Mi mamá acomodó en sus rodillas a Sofía, bajó sus ropitas y dejó la
nalga descubierta. Cuando la pincharon ni siquiera lloró nuestra
hermanita. La volvieron a arropar y su cabecita quedó tirada hacia atrás,
como si ya no viviera.
–¡Abran las puertas! Ustedes hijitos vayan para afuera. ¡Pobrecitos,
miren cómo están asustados!
Salimos
al corredor y juntando nuestras manos rogamos a Dios que salve a nuestra
pequeña, renunciando para ello a todos nuestros tesoros y juegos;
papeles de celofán, espadas de palo, chapas de botellas..., que los
fuimos a dejar con pasos lentos al pie de la imagen de la Virgen de la
Puerta que teníamos colgada en el dormitorio.

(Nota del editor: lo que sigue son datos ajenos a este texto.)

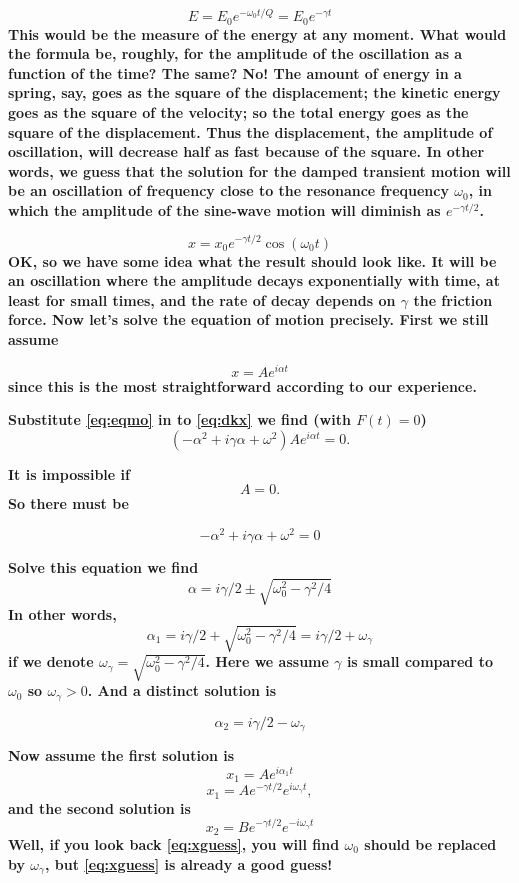 \documentclass[]{revtex4}
\newcommand{\st}[1]{{\color{red}\bfseries #1}}
\begin{document}
\[E=E_0e^{-\omega_0 t/Q}=E_0e^{-\gamma t}\]
\st{
This would be the measure of the energy at any moment. What would the formula be, roughly, for the amplitude of the oscillation as a function of the time? The same? No! The amount of energy in a spring, say, goes as the square of the displacement; the kinetic energy goes as the square of the velocity; so the total energy goes as the square of the displacement. Thus the displacement, the amplitude of oscillation, will decrease half as fast because of the square. In other words, we guess that the solution for the damped transient motion will be an oscillation of frequency close to the resonance frequency $\omega_0$,
in which the amplitude of the sine-wave motion will diminish as $e^{- \gamma t/2}$.
}

\[x=x_0e^{-\gamma t/2}\cos(\omega_0 t)\label{eq:xguess}\]
\st{OK, so we have some idea what the result should look like. It will be an oscillation where the amplitude decays
exponentially with time, at least for small times, and the rate of decay depends on $\gamma$ the friction force.
Now let's solve the equation of motion precisely. First we still assume
}

\[x = Ae^{i\alpha t}\label{eq:eqmo}\]
\st{
since this is the most straightforward according to our experience.
}

\st{
Substitute \eqref{eq:eqmo} in to \eqref{eq:dkx} we find (with $F(t)=0$)
}
\[(-\alpha^2+i\gamma \alpha +\omega^2)Ae^{i\alpha t}=0.\]

\st{
It is impossible if
}
\[A=0.\]
\st{
So there must be
}

\[-\alpha^2+i\gamma \alpha +\omega^2=0\]

\st{
  Solve this equation we find
}
\[\alpha = i\gamma/2 \pm \sqrt{\omega_0^2-\gamma^2/4}\]
\st{
In other words,
}
\[\alpha_1 = i\gamma/2+\sqrt{\omega_0^2-\gamma^2/4}=i\gamma/2+\omega_\gamma\]
\st{
if we denote $\omega_\gamma = \sqrt{\omega_0^2-\gamma^2/4}$. 
Here we assume $\gamma$ is small compared to $\omega_0$ so $\omega_\gamma > 0$.
And a distinct solution is
}

\[\alpha_2 = i\gamma/2-\omega_\gamma\]

\st{
Now assume the first solution is
}
\[x_1 = Ae^{i\alpha_1 t}\]
\[x_1 = Ae^{-\gamma t/2}e^{i\omega_\gamma t},\]
\st{
and the second solution is
}
\[x_2 = Be^{-\gamma t/2}e^{-i\omega_\gamma t}\]
\st{
Well, if you look back \eqref{eq:xguess}, you will find $\omega_0$ should be replaced
by $\omega_\gamma$, but \eqref{eq:xguess} is already a good guess!
}
\end{document}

Salió mi padre y me pidió que acompañara a mi tía hasta su casa. Era
una casona que tenía un portón enorme con corredores de arcos, que se
prolongaban en dos patios inmensos. En uno florecían las orquídeas con
flores blancas y coposas; en otro los pilares sostenían macetas de ruda
y azucenas, que nadie apreciaba pues mis tías Zarela y Bertila vivían
solas con mi abuela.
–Se ha quedado dormida y ya respira un poquito tranquila–dijo mi
madre al verme llegar sudoroso. En su rostro titilaba una leve pero recóndita
esperanza.
Por la tarde bajó la fiebre. Al otro día mi hermanita abrió sus
ojitos y pidió mamadera succionando los labios.
La casa se tornó otra vez alegre.
Pronto Sofía estuvo corriendo feliz y alborotando la casa de arriba
para abajo.
A
los pocos días, mi tía Zarela apareció elegantemente vestida. Ella
era dueña de muchas haciendas, tenía graneros repletos, caballos de
paso, sirvientas, pero no tenía hijos.
–Ya saben... – expresó, después de servirse el café.
–He venido a llevarme a mi hijita.
Miré a mi padre esperando el “¡No!” rotundo que siempre le daba
cada vez que pretendía llevarse a uno de nosotros.
–Bueno..., –tosió nervioso–. ¡Dios te la ha dado!
Mi tía emocionada hundió su cabeza en el cuello de mi hermanita, a
quien tenía alzada en su falda, diciendo:
–¡Por fin tendré una hija totalmente mía! ¡Será una reina!
Mi madre miraba enternecida hasta las lágrimas.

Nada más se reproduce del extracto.